浅田家

浅田家

私の古い友人に、写真研究家をやっている小林美香さんという人がいる。浅田政志さんという写真家の存在は、その彼女の書いた雑誌の記事で読んで知ったのだったが、今日寄った有隣堂梅佳代さんの新作の隣にこの本が積んであるのを見て、それを思い出した。
第32回木村伊兵衛賞の最終選考まで残ったこの「浅田家」がどんな写真集なのかというのは、私が語るよりかは実際見ていただいたほうがよいだろう。ご本人のサイトでその写真がちょっと見られるようになっている。
http://www.asadamasashi.com/

実験室で研究を行う研究者たち、繁盛する床屋夫婦と客、F1レーサーとクルー、海女など。

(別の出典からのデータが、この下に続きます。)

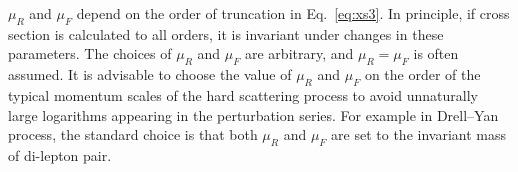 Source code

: $\mu_{R}$ and $\mu_{F}$ depend on the order of truncation in Eq.~\ref{eq:xs3}.
In principle, if cross section is calculated to all orders, it is invariant under changes in these parameters.
The choices of $\mu_{R}$ and $\mu_{F}$ are arbitrary, and $\mu_{R} = \mu_{F}$ is often assumed. 
It is advisable to choose the value of $\mu_{R}$ and $\mu_{F}$ on the order of the typical momentum scales of
the hard scattering process to avoid unnaturally large logarithms appearing in the perturbation series.
For example in Drell–Yan process, the standard choice is that both $\mu_{R}$ and $\mu_{F}$ are set to the invariant mass of di-lepton pair.
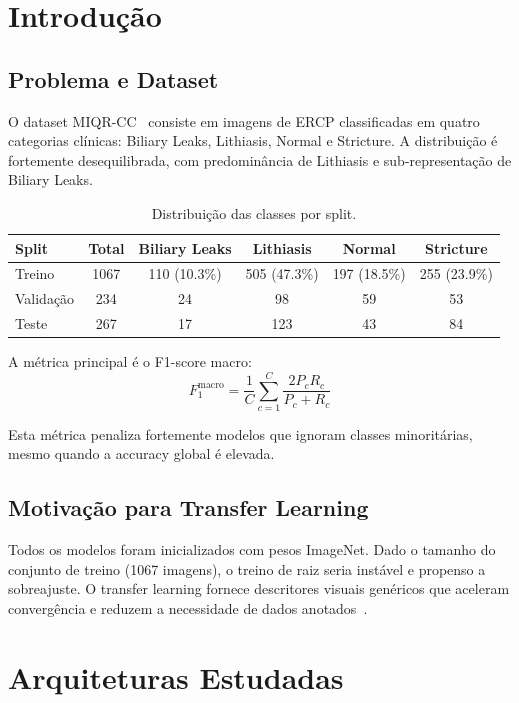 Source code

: \documentclass[runningheads]{llncs}
\begin{document}
\section{Introdução}

\subsection{Problema e Dataset}
O dataset MIQR-CC~\cite{martins2025} consiste em imagens de ERCP classificadas em quatro
categorias clínicas: Biliary Leaks, Lithiasis, Normal e Stricture. A
distribuição é fortemente desequilibrada, com predominância de Lithiasis e
sub-representação de Biliary Leaks.

\begin{table}[ht]
\caption{Distribuição das classes por split.}
\label{tab:dataset_split}
\centering
\begin{tabular}{lccccc}
\hline
Split & Total & Biliary Leaks & Lithiasis & Normal & Stricture \\
\hline
Treino & 1067 & 110 (10.3\%) & 505 (47.3\%) & 197 (18.5\%) & 255 (23.9\%) \\
Validação & 234 & 24 & 98 & 59 & 53 \\
Teste & 267 & 17 & 123 & 43 & 84 \\
\hline
\end{tabular}
\end{table}

A métrica principal é o F1-score macro:
\begin{equation}
F_1^{\text{macro}} = \frac{1}{C}\sum_{c=1}^{C} \frac{2 P_c R_c}{P_c + R_c}
\end{equation}

Esta métrica penaliza fortemente modelos que ignoram classes minoritárias,
mesmo quando a accuracy global é elevada.

\subsection{Motivação para Transfer Learning}
Todos os modelos foram inicializados com pesos ImageNet. Dado o tamanho do
conjunto de treino (1067 imagens), o treino de raiz seria instável e propenso
a sobreajuste. O transfer learning fornece descritores visuais genéricos que
aceleram convergência e reduzem a necessidade de dados anotados~\cite{tajbakhsh2016}.

\section{Arquiteturas Estudadas}
\end{document}
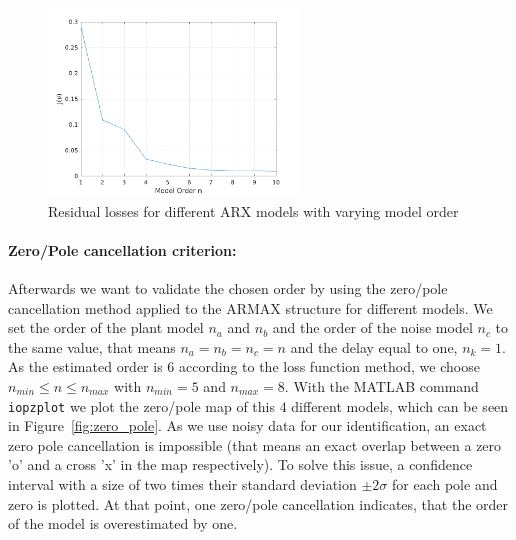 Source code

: \begin{figure}[h]
	\centering
	\includegraphics[height=5cm]{figures/Loss_fcn.pdf}
	\caption{Residual losses for different ARX models with varying model order}\label{fig:loss_fcn}
\end{figure}

\paragraph{Zero/Pole cancellation criterion:} Afterwards we want to validate the chosen order by using the zero/pole cancellation method applied to the ARMAX structure for different models. 
We set the order of the plant model $n_a$ and $n_b$ and the order of the noise model $n_c$ to the same value, that means $n_a = n_b = n_c = n $ and the delay equal to one, $n_k = 1$. 
As the estimated order is $6$ according to the loss function method, we choose $ n_{min} \leq n \leq n_{max}$ with $ n_{min} = 5$ and $n_{max}=8$. With the MATLAB command \texttt{iopzplot} we plot the zero/pole map of this $4$ different models, which can be seen in Figure~\ref{fig:zero_pole}. 
As we use noisy data for our identification, an exact zero pole cancellation is impossible (that means an exact overlap between a zero 'o' and a cross 'x' in the map respectively). To solve this issue, a confidence interval with a size of two times their standard deviation $\pm 2 \sigma$ for each pole and zero is plotted. At that point, one zero/pole cancellation indicates, that the order of the model is overestimated by one. 


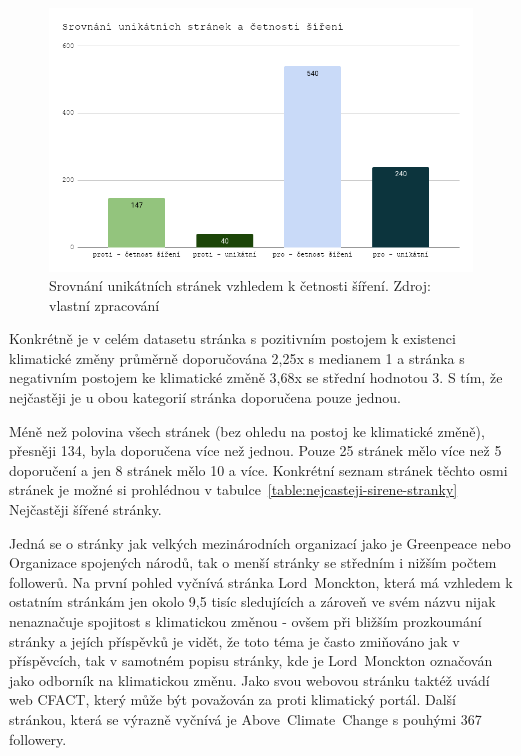     \begin{figure}[H] 
        \includegraphics[width=14cm]{obrazky/Srovnání unikátních stránek a četnosti šíření.png}
        \centering
        \caption[Srovnání unikátních stránek vzhledem k četnosti šíření]{Srovnání unikátních stránek vzhledem k četnosti šíření. Zdroj: vlastní zpracování}
        \label{fig:fb-klima-stranky-sireni}
    \end{figure}

    Konkrétně je v celém datasetu stránka s pozitivním postojem k existenci klimatické změny průměrně doporučována 2,25x s medianem 1 a stránka s negativním postojem ke klimatické změně 3,68x se střední hodnotou 3. S tím, že nejčastěji je u obou kategorií stránka doporučena pouze jednou. 
    
    Méně než polovina všech stránek (bez ohledu na postoj ke klimatické změně), přesněji 134, byla doporučena více než jednou. Pouze 25 stránek mělo více než 5 doporučení a jen 8 stránek mělo 10 a více. Konkrétní seznam stránek těchto osmi stránek je možné si prohlédnou v tabulce~\ref{table:nejcasteji-sirene-stranky} Nejčastěji šířené stránky. 
    
    Jedná se o stránky jak velkých mezinárodních organizací jako je Greenpeace nebo Organizace spojených národů, tak o menší stránky se středním i nižším počtem followerů. Na první pohled vyčnívá stránka Lord~Monckton, která má vzhledem k ostatním stránkám jen okolo 9,5 tisíc sledujících a zároveň ve svém názvu nijak nenaznačuje spojitost s klimatickou změnou - ovšem při bližším prozkoumání stránky a jejích příspěvků je vidět, že toto téma je často zmiňováno jak v příspěvcích, tak v samotném popisu stránky, kde je Lord~Monckton označován jako odborník na klimatickou změnu. Jako svou webovou stránku taktéž uvádí web CFACT, který může být považován za proti klimatický portál. Další stránkou, která se výrazně vyčnívá je Above~Climate~Change s pouhými 367 followery. 
    
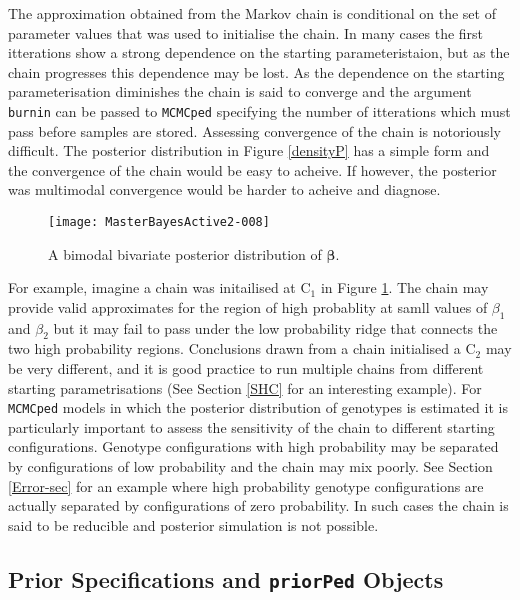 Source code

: \documentclass{article}
\begin{document}
The approximation obtained from the Markov chain is conditional on the set of parameter values that was used to initialise the chain.  In many cases the first itterations show a strong dependence on the starting parameteristaion, but as the chain progresses this dependence may be lost.  As the dependence on the starting parameterisation diminishes the chain is said to converge and the argument \texttt{burnin} can be passed to \texttt{MCMCped} specifying the number of itterations which must pass before samples are stored.  Assessing convergence of the chain is notoriously difficult.  The posterior distribution in Figure \ref{densityP} has a simple form and the convergence of the chain would be easy to acheive.  If however, the posterior was multimodal convergence would be harder to acheive and diagnose.\\  
 


\begin{figure}[!h]
\begin{center}
\texttt{[image: MasterBayesActive2-008]}
\end{center}
\caption{A bimodal bivariate posterior distribution of $\bm{\beta}$.}
\label{densityPMM}
\end{figure}

For example, imagine a chain was initailised at $\textrm{C}_{1}$ in Figure \ref{densityPMM}. The chain may provide valid approximates for the region of high probablity at samll values of $\beta_{1}$ and $\beta_{2}$ but it may 
fail to pass under the low probability ridge that connects the two high probability regions.  Conclusions drawn from a chain initialised a $\textrm{C}_{2}$ may be very different, and it is good practice to run multiple chains from different starting parametrisations (See Section \ref{SHC} for an interesting example).  For \texttt{MCMCped} models in which the posterior distribution of genotypes is estimated it is particularly important to assess the sensitivity of the chain to different starting configurations.  Genotype configurations with high probability may be separated by configurations of low probability and the chain may mix poorly.  See Section \ref{Error-sec} for an example where high probability genotype configurations are actually separated by configurations of zero probability.  In such cases the chain is said to be reducible and posterior simulation is not possible.

\subsection{Prior Specifications and \texttt{priorPed} Objects}
\label{prior-sec}
\end{document}
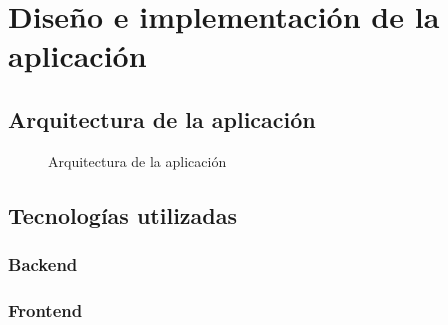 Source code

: \chapter{Diseño e implementación de la aplicación}

\section{Arquitectura de la aplicación}

\begin{figure}[htb]
\centering
\arquitectura
\caption{Arquitectura de la aplicación}
\label{fig:arquitectura}
\end{figure}

\section{Tecnologías utilizadas}

\subsection{Backend}

\subsection{Frontend} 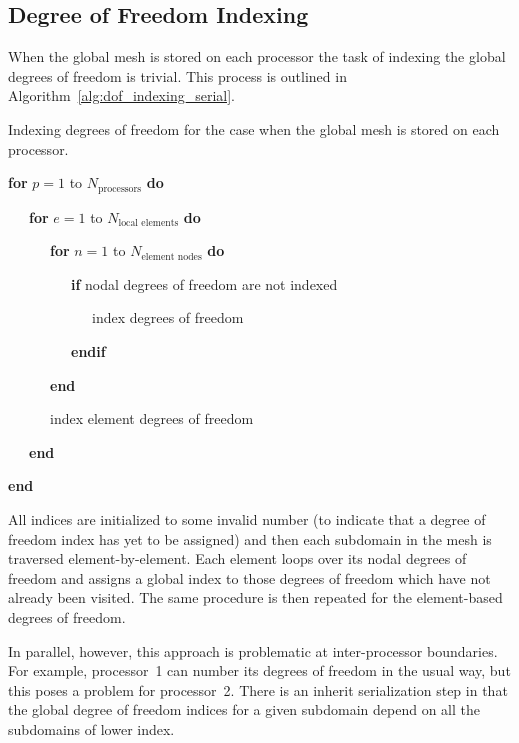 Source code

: \subsection{Degree of Freedom Indexing}
When the global mesh is stored on each processor the task of indexing the global degrees of freedom is trivial.  This process is outlined in Algorithm~\ref{alg:dof_indexing_serial}.
\begin{algorithm}[!htb]
  \noindent
  \centering
  \caption{Indexing degrees of freedom for the case when the global mesh is stored on each processor.\label{alg:dof_indexing_serial}}
   \begin{minipage}{.95\textwidth}
     \noindent
     \sffamily
     \begin{list}{:\ \ }{}
       \renewcommand{\baselinestretch}{1.0} \setlength{\itemsep}{-1ex}
       \item \textbf{for} $p=1$ to $N_{\text{processors}}$ \textbf{do}
   	\item \ \ \ \textbf{for} $e=1$ to $N_{\text{local elements}}$ \textbf{do}
   	\item \ \ \ \ \ \ \textbf{for} $n=1$ to $N_{\text{element nodes}}$ \textbf{do}
   	\item \ \ \ \ \ \ \ \ \ \textbf{if} nodal degrees of freedom are not indexed
   	\item \ \ \ \ \ \ \ \ \ \ \ \ index degrees of freedom
   	\item \ \ \ \ \ \ \ \ \ \textbf{endif}
   	\item \ \ \ \ \ \ \textbf{end}
   	\item \ \ \ \ \ \ index element degrees of freedom
   	\item \ \ \ \textbf{end}
       \item \textbf{end} \\
     \end{list}
   \end{minipage}
\end{algorithm}
All indices are initialized to some invalid number (to indicate that a degree of freedom index has yet to be assigned) and then each subdomain in the mesh is traversed element-by-element.  Each element loops over its nodal degrees of freedom and assigns a global index to those degrees of freedom which have not already been visited.  The same procedure is then repeated for the element-based degrees of freedom.

In parallel, however, this approach is problematic at inter-processor boundaries.  For example, processor~1 can number its degrees of freedom in the usual way, but this poses a problem for processor~2.  There is an inherit serialization step in that the global degree of freedom indices for a given subdomain depend on all the subdomains of lower index.

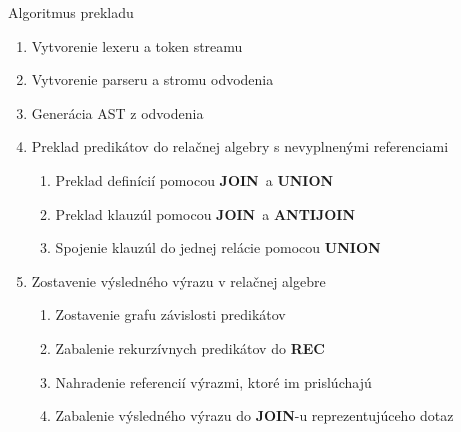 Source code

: \documentclass[11pt,aspectratio=169]{beamer}
\newcommand{\UNION}{\textbf{UNION}} \newcommand{\JOIN}{\textbf{JOIN}}
\newcommand{\ANTIJOIN}{\textbf{ANTIJOIN}} \newcommand{\REC}{\textbf{REC}}
\begin{document}
\begin{frame}{Algoritmus prekladu}
    \begin{enumerate}
    \item Vytvorenie lexeru a token streamu
    \item Vytvorenie parseru a stromu odvodenia
    \item Generácia AST z odvodenia
    \item Preklad predikátov do relačnej algebry s nevyplnenými referenciami
    \begin{enumerate}
        \item Preklad definícií pomocou \JOIN\ a \UNION\
        \item Preklad klauzúl pomocou \JOIN\ a \ANTIJOIN\
        \item Spojenie klauzúl do jednej relácie pomocou \UNION\
    \end{enumerate}
    \item Zostavenie výsledného výrazu v relačnej algebre
    \begin{enumerate}
        \item Zostavenie grafu závislosti predikátov
        \item Zabalenie rekurzívnych predikátov do \REC\
        \item Nahradenie referencií výrazmi, ktoré im prislúchajú
        \item Zabalenie výsledného výrazu do \JOIN-u reprezentujúceho dotaz
    \end{enumerate}
\end{enumerate}
\end{frame}
\end{document}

演じるのは、浅田政志と父母、兄の四人。
浅田政志は自身の家族に色々なシチュエーションを演じさせ、「浅田家」と題した写真を撮り続けている。セルフタイマーによって撮影された作品は、 1枚1枚の状況に隠された物語を感じさせる。現在、浅田自身は東京在住。撮影は実家のある三重県で行われている。共通の歴史を積み重ねてきた 家族が、シチュエーションの中で思い思いの「演技」をする。新作を集めた本書には、家族のオフショットともいうべき、温泉を楽しむ、夕暮れにたたず む、眠る「家族」が写し出され、コミカルな世界に込められた家族の温かさがしみじみと伝わってくる内容となっている。

「過剰に家族写真」することで描かれるメタな家族像が、笑いの中に家族の本質を浮かび上がらせてくれる。
作品自体もそうなんだけど、最初撮影を嫌がっていたっぽい家族が、だんだんノリノリになっていく過程が垣間見えるのが笑えて面白い。